The “I” in our University of Virginia Health System ASPIRE value system, which stands for “integrity,” has been on my mind as of late. A few years ago, while at Indiana University School of Medicine, my colleagues and I published an article in Science Translation Medicine (STM), on which I was the senior investigator. I later hired a fellow to reproduce the data in my lab. He was unsuccessful. Simply stated, he was unable to match the success illustrated in the article.

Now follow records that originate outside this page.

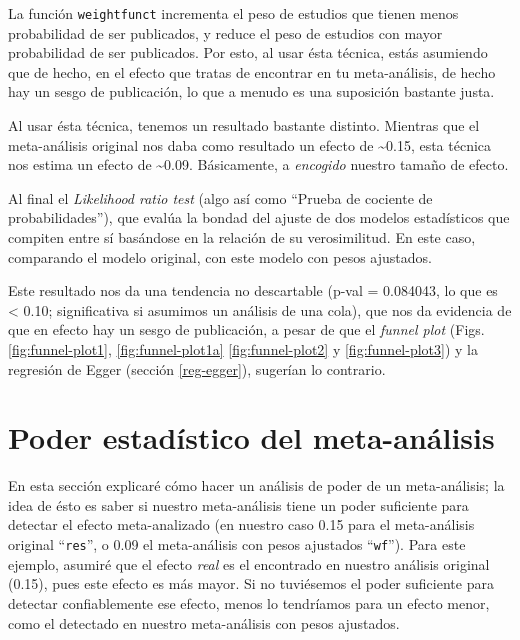 \documentclass[
  bookmarksnumbered]{article}
\begin{document}
La función \texttt{weightfunct} incrementa el peso de estudios que tienen menos probabilidad de ser publicados, y reduce el peso de estudios con mayor probabilidad de ser publicados. Por esto, al usar ésta técnica, estás asumiendo que de hecho, en el efecto que tratas de encontrar en tu meta-análisis, de hecho hay un sesgo de publicación, lo que a menudo es una suposición bastante justa.

Al usar ésta técnica, tenemos un resultado bastante distinto. Mientras que el meta-análisis original nos daba como resultado un efecto de \textasciitilde0.15, esta técnica nos estima un efecto de \textasciitilde0.09. Básicamente, a \emph{encogido} nuestro tamaño de efecto.

Al final el \emph{Likelihood ratio test} (algo así como ``Prueba de cociente de probabilidades''), que evalúa la bondad del ajuste de dos modelos estadísticos que compiten entre sí basándose en la relación de su verosimilitud. En este caso, comparando el modelo original, con este modelo con pesos ajustados.

Este resultado nos da una tendencia no descartable (p-val = 0.084043, lo que es \textless{} 0.10; significativa si asumimos un análisis de una cola), que nos da evidencia de que en efecto hay un sesgo de publicación, a pesar de que el \emph{funnel plot} (Figs. \ref{fig:funnel-plot1}, \ref{fig:funnel-plot1a} \ref{fig:funnel-plot2} y \ref{fig:funnel-plot3}) y la regresión de Egger (sección \ref{reg-egger}), sugerían lo contrario.

\hypertarget{poder-estaduxedstico-del-meta-anuxe1lisis}{%
\section{Poder estadístico del meta-análisis}\label{poder-estaduxedstico-del-meta-anuxe1lisis}}

En esta sección explicaré cómo hacer un análisis de poder de un meta-análisis; la idea de ésto es saber si nuestro meta-análisis tiene un poder suficiente para detectar el efecto meta-analizado (en nuestro caso 0.15 para el meta-análisis original ``\texttt{res}'', o 0.09 el meta-análisis con pesos ajustados ``\texttt{wf}''). Para este ejemplo, asumiré que el efecto \emph{real} es el encontrado en nuestro análisis original (0.15), pues este efecto es más mayor. Si no tuviésemos el poder suficiente para detectar confiablemente ese efecto, menos lo tendríamos para un efecto menor, como el detectado en nuestro meta-análisis con pesos ajustados.
\end{document}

I looked into why this was happening. We discovered that another post-doctorate fellow, the first author on the STM article, had manipulated data. I requested that the institution’s research compliance committee conduct an investigation into possible research fraud. During this investigation, it was discovered that handwritten data did not match the data on the hard drive of an oximeter. This confirmed our suspicion that this post-doctorate fellow had manipulated the data. Because of this incident, the STM article in question will be retracted later this year.
The point: integrity matters.
Science requires open and clean data. This is one of the reasons why our collaboration with AstraZeneca has been so successful — in the lab, our teams work side-by-side with their teams. Additionally, because data requires integrity, I’ve asked Peggy Shupnik, PhD, Senior Associate Dean for Research, to explore how we can help our faculty ensure that what happened to me does not happen to you. As part of an ongoing discussion, we will be exploring options to increase openness, integrity, and reproducibility of research.
Please learn from my experience. As a biomedical enterprise, it is incumbent upon all of us to closely monitor the data we generate. Discovery is not discovery if the data is fiction. I ask all of you to be aware of what is happening in our labs.
While all of the letters in our ASPIRE acronym are important, none of them are worthwhile without the “I” of integrity.